Lo encontró gracias al gato gris, que acudió a ella minutos después de acabado el recital y le indicó claramente que deseaba que lo siguiera. Animada al darse cuenta de que Tarod debía de haber enviado al animal, acompañó al gato a través del laberinto de pasillos y encontró al señor del Caos en el patio. Para alivio suyo, no mencionó su último encuentro sino que se limitó a mirarla con ojos verdes inquietantemente intensos e hizo un breve gesto que transportó a ambos al cuarto abarrotado en lo alto de la torre norte.

—¿Qué ha sucedido? —inquirió Tarod, sin perder tiempo en preámbulos ni dejarla recuperar el aliento tras la impresión del desplazamiento.

Las dudas e inseguridad de Karuth desaparecieron súbitamente; el tono de voz de Tarod confirmaba que había notado su apremio, y su adiestramiento de bardo la impulsó a responder con claridad.

—Mi señor, Strann cree que la usurpadora ha roto el lazo de su progenitor con la gema del Caos —repuso, mirándolo a los ojos—. No puede estar seguro, pero tiene suficientes evidencias para convencerlo.

Los ojos de Tarod brillaron como ascuas tenebrosas.

—Cuéntame, Karuth —pidió en voz baja—. Cuéntame todo lo que te ha dicho Strann.

Tragó saliva y comenzó a contar la historia, recurriendo al estilo formal del Gremio, que combinaba la concisión con la exactitud detallada. Strann se había despertado del sueño inducido por Ygorla y se había encontrado con el olor de la magia en la nariz. Escuchó las risas de la usurpadora, procedentes de la habitación interior; risas salvajes, dijo, salvajes y triunfantes. Ella debía de saber que el sortilegio que había lanzado sobre él había acabado, porque un minuto más tarde salió de su refugio íntimo en un estado de entusiasmo y excitación. Lo hizo ponerse en pie y dar vueltas por la antecámara, al tiempo que declaraba que pronto llegaría el día en que su rata tendría el privilegio de escribir una epopeya como el mundo nunca había conocido. Y esa epopeya, dijo, sería en su honor, y sólo en su honor. Strann conocía de sobra la naturaleza de las peleas entre Ygorla y Narid-na-Gost y sacó sus conclusiones. Había llevado los mensajes de palabra, leído a escondidas algunas de las cartas. Sabía lo profundas que eran sus diferencias y había interpretado con inteligencia las veladas amenazas que Ygorla había lanzado a su progenitor durante los últimos días, cada vez con mayor frecuencia. Y, aquella mañana, su repentina decisión de embarcarse en un ritual de magia tenebrosa, inmediatamente después de la última discusión, era la confirmación que Strann necesitaba.

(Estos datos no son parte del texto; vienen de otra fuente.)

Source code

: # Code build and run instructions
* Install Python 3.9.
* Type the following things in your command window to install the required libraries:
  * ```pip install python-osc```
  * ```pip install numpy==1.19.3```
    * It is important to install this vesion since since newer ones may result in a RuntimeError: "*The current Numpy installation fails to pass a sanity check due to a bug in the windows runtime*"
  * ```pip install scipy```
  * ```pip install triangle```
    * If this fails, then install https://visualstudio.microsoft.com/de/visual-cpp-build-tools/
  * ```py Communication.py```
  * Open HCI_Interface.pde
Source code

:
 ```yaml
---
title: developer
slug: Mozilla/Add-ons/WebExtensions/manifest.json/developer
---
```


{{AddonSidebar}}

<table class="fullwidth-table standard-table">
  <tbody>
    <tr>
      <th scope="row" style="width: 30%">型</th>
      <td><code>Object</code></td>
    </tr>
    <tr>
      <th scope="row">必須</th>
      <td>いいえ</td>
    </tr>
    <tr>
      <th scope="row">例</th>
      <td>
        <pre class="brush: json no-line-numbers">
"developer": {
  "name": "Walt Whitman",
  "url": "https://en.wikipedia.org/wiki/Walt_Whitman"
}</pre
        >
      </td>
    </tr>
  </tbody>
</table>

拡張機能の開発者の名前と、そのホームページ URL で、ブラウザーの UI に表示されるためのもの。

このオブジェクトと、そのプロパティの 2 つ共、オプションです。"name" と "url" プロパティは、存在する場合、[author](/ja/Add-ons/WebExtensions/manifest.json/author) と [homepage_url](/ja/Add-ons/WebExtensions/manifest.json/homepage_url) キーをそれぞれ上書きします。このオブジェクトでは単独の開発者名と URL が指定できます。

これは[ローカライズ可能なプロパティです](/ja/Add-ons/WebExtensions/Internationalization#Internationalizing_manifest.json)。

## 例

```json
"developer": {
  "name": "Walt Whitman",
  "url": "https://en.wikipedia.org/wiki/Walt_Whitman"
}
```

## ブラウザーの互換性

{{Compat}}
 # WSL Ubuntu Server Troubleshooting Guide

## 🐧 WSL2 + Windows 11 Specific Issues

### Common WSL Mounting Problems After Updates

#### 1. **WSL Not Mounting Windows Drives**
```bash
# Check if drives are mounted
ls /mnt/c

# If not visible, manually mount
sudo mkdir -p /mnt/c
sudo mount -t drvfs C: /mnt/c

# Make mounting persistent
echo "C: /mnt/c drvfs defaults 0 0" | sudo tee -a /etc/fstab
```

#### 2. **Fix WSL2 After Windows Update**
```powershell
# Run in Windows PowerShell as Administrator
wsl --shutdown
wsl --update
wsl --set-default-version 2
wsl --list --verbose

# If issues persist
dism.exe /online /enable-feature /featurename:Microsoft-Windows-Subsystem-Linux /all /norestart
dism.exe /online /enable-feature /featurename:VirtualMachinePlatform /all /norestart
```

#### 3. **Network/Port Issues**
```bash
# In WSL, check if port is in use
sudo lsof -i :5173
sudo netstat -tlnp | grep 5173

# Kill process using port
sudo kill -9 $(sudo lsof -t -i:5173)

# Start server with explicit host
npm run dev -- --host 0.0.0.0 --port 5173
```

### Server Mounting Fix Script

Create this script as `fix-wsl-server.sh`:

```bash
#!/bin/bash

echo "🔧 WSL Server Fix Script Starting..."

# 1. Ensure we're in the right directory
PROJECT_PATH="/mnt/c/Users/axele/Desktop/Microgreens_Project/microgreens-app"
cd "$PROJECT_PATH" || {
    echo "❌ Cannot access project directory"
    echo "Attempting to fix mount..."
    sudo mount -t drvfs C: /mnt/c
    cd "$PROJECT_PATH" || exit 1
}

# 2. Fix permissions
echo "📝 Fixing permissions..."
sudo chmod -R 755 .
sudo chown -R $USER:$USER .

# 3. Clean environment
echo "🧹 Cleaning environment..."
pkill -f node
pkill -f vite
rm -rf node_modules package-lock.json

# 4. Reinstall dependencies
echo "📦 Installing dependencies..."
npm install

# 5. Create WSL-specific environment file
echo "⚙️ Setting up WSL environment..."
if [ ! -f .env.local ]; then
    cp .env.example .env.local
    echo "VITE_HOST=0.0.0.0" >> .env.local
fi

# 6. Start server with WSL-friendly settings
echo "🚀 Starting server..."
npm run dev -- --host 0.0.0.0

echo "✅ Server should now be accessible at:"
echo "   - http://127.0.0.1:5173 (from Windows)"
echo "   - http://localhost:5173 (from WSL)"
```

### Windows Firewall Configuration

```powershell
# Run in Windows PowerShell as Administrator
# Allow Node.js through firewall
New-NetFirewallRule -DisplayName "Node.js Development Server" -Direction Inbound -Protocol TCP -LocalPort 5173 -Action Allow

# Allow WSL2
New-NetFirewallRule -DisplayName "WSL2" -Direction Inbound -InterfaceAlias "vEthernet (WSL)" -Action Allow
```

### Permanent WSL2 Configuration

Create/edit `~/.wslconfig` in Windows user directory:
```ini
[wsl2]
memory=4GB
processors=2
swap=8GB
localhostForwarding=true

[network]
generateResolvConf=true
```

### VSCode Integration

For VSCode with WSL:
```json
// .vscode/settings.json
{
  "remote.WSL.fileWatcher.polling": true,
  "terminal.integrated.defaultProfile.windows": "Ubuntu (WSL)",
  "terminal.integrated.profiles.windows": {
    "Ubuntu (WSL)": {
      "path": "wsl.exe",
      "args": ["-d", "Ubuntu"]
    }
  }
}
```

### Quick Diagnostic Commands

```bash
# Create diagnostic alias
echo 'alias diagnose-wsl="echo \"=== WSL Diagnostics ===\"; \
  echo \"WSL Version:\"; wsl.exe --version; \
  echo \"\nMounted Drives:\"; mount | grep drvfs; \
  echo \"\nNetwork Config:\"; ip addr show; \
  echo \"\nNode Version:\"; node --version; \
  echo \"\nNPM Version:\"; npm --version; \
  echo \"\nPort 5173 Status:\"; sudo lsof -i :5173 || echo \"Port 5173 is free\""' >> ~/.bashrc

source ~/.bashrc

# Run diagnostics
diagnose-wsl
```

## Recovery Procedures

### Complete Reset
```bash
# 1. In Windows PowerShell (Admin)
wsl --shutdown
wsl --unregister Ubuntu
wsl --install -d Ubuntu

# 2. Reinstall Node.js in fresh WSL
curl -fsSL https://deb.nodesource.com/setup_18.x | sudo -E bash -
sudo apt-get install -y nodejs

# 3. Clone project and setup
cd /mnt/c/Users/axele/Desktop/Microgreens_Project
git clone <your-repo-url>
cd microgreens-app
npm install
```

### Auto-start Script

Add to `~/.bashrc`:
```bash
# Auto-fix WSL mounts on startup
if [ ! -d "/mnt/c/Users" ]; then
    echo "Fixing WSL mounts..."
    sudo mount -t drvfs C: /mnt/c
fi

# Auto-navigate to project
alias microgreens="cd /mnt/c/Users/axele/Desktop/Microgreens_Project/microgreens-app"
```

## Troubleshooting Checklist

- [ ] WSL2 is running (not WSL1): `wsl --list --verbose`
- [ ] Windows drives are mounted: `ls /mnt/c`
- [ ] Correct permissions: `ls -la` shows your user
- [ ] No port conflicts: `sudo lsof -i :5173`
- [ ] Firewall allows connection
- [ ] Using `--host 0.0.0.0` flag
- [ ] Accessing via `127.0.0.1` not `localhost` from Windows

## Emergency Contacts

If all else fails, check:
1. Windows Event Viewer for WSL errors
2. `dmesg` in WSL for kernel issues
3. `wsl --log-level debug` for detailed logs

—Casi se esperaba algo parecido, mi señor —terminó con inquietud Karuth—. Lamenta únicamente no poder estar totalmente seguro de qué hizo Ygorla. Pero al parecer ella no confía en Strann lo suficiente para dejarlo presenciar el sortilegio.

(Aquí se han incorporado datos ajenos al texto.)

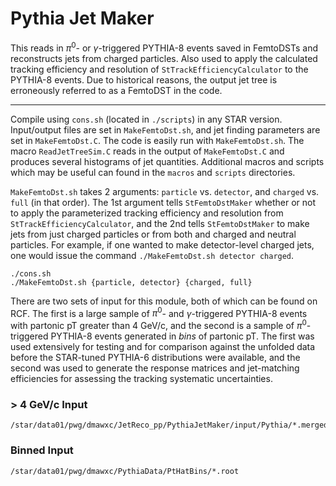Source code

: # Pythia Jet Maker

This reads in $\pi^{0}$- or $\gamma$-triggered PYTHIA-8 events saved in FemtoDSTs and reconstructs jets from charged particles. Also used to apply the calculated tracking efficiency and resolution of `StTrackEfficiencyCalculator` to the PYTHIA-8 events. Due to historical reasons, the output jet tree is erroneously referred to as a FemtoDST in the code.

---

Compile using `cons.sh` (located in `./scripts`) in any STAR version. Input/output files are set in `MakeFemtoDst.sh`, and jet finding parameters are set in `MakeFemtoDst.C`. The code is easily run with `MakeFemtoDst.sh`. The macro `ReadJetTreeSim.C` reads in the output of `MakeFemtoDst.C` and produces several histograms of jet quantities. Additional macros and scripts which may be useful can found in the `macros` and `scripts` directories.

`MakeFemtoDst.sh` takes 2 arguments: `particle` vs. `detector`, and `charged` vs. `full` (in that order). The 1st argument tells `StFemtoDstMaker` whether or not to apply the parameterized tracking efficiency and resolution from `StTrackEfficiencyCalculator`, and the 2nd tells `StFemtoDstMaker` to make jets from just charged particles or from both and charged and neutral particles. For example, if one wanted to make detector-level charged jets, one would issue the command `./MakeFemtoDst.sh detector charged`.

```
./cons.sh
./MakeFemtoDst.sh {particle, detector} {charged, full}
```

There are two sets of input for this module, both of which can be found on RCF. The first is a large sample of $\pi^{0}$- and $\gamma$-triggered PYTHIA-8 events with partonic pT greater than 4 GeV/c, and the second is a sample of $\pi^{0}$-triggered PYTHIA-8 events generated in *bins* of partonic pT. The first was used extensively for testing and for comparison against the unfolded data before the STAR-tuned PYTHIA-6 distributions were available, and the second was used to generate the response matrices and jet-matching efficiencies for assessing the tracking systematic uncertainties.

### > 4 GeV/c Input
```
/star/data01/pwg/dmawxc/JetReco_pp/PythiaJetMaker/input/Pythia/*.merged.root
```

### Binned Input
```
/star/data01/pwg/dmawxc/PythiaData/PtHatBins/*.root
```
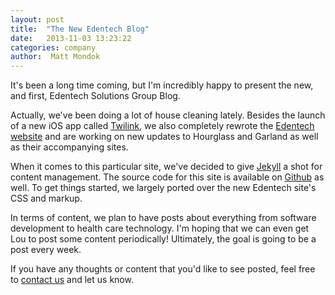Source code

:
 ```yaml
---
layout: post
title:  "The New Edentech Blog"
date:   2013-11-03 13:23:22
categories: company
author:  Matt Mondok
---
```


It's been a long time coming, but I'm incredibly happy to present the new, and first, Edentech Solutions Group Blog. 

Actually, we've been doing a lot of house cleaning lately.  Besides the launch of a new iOS app called [Twilink][twilink], we also completely rewrote the [Edentech website][edentech] and are working on new updates to Hourglass and Garland as well as their accompanying sites.  

When it comes to this particular site, we've decided to give [Jekyll][jekyll] a shot for content management.  The source code for this site is available on [Github][github] as well.  To get things started, we largely ported over the new Edentech site's CSS and markup.  

In terms of content, we plan to have posts about everything from software development to health care technology.  I'm hoping that we can even get Lou to post some content periodically!  Ultimately, the goal is going to be a post every week.

If you have any thoughts or content that you'd like to see posted, feel free to [contact us][contact] and let us know.


[edentech]: http://www.edentech.net
[jekyll]:  http://jekyllrb.com
[twilink]: https://itunes.apple.com/us/app/twilink/id719287749?mt=8&uo=4
[github]: https://github.com/Edentech/Edentech.github.io
[contact]: http://www.edentech.net/contact-us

—El hecho de que no lo hiciera hace que las evidencias se decanten a favor de Strann —dijo Tarod. Su expresión era pensativa, aunque sus ojos seguían mostrando inquietud—. De manera que, si esto es verdad, significa que sólo tendremos que enfrentarnos a un peligro…

Hablaba para sí más que dirigiéndose a Karuth, pero ella se atrevió a preguntar de todas maneras:

—¿Podéis descubrir si es cierto, mi señor?

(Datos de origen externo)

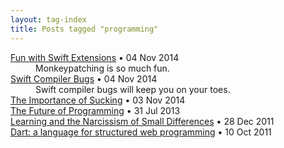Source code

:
 ```yaml
---
layout: tag-index
title: Posts tagged "programming"
---
```

<dl>
  <dt>
    <a href="/2014/11/04/fun-with-swift-extensions/">Fun with Swift Extensions</a>
    <span class="post-date">&bull; 04 Nov 2014</span>
  </dt>
<dd>Monkeypatching is so much fun.</dd>  <dt>
    <a href="/2014/11/04/misleading-swift-compiler-errors/">Swift Compiler Bugs</a>
    <span class="post-date">&bull; 04 Nov 2014</span>
  </dt>
<dd>Swift compiler bugs will keep you on your toes.</dd>  <dt>
    <a href="/2014/11/03/the-importance-of-sucking/">The Importance of Sucking</a>
    <span class="post-date">&bull; 03 Nov 2014</span>
  </dt>
  <dt>
    <a href="/2013/07/31/the-future-of-programming/">The Future of Programming</a>
    <span class="post-date">&bull; 31 Jul 2013</span>
  </dt>
  <dt>
    <a href="/2011/12/28/learning-and-the-narcissism-of-small-differences/">Learning and the Narcissism of Small Differences</a>
    <span class="post-date">&bull; 28 Dec 2011</span>
  </dt>
  <dt>
    <a href="/2011/10/10/dart-a-language-for-structured-web-programming/">Dart: a language for structured web programming</a>
    <span class="post-date">&bull; 10 Oct 2011</span>
  </dt>
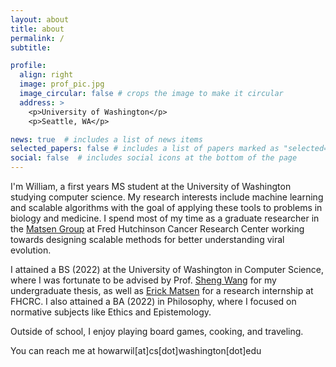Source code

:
 ```yaml
---
layout: about
title: about
permalink: /
subtitle:

profile:
  align: right
  image: prof_pic.jpg
  image_circular: false # crops the image to make it circular
  address: >
    <p>University of Washington</p>
    <p>Seattle, WA</p>

news: true  # includes a list of news items
selected_papers: false # includes a list of papers marked as "selected={true}"
social: false  # includes social icons at the bottom of the page
---
```


I'm William, a first years MS student at the University of Washington studying computer science.
My research interests include machine learning and scalable algorithms with the goal of applying these tools to problems in biology and medicine.
I spend most of my time as a graduate researcher in the [Matsen Group](https://matsen.fredhutch.org/) at Fred Hutchinson Cancer Research Center working towards designing scalable methods for better understanding viral evolution.

I attained a BS (2022) at the University of Washington in Computer Science, where I was fortunate to be advised by Prof. [Sheng Wang](https://homes.cs.washington.edu/~swang/) for my undergraduate thesis, as well as [Erick Matsen](https://matsen.fredhutch.org/) for a research internship at FHCRC.
I also attained a BA (2022) in Philosophy, where I focused on normative subjects like Ethics and Epistemology.

Outside of school, I enjoy playing board games, cooking, and traveling.

You can reach me at howarwil[at]cs[dot]washington[dot]edu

—¿Qué? —Parecía haber olvidado por un instante que ella estaba allí; pero, cuando giró la cabeza y la vio, su rostro se relajó un tanto—. Oh, sí; y lo haré —aseguró. Volvió a mirar por la ventana, al otro lado de la cual comenzaba a caer de nuevo la nieve etérea en contraste con el plomizo cielo nocturno—. Será mejor que te vayas, Karuth. Dile a Strann, si tienes ocasión, que estoy realmente agradecido por las noticias.

Ella se puso en pie, pero titubeó.

—¿Deseáis de él alguna cosa más, mi señor?

—Por el momento, no. Dejaremos que los acontecimientos sigan su curso. Ten cuidado de no decir nada de esto a nadie. Pero, si Strann pasa alguna información más, házmelo saber inmediatamente.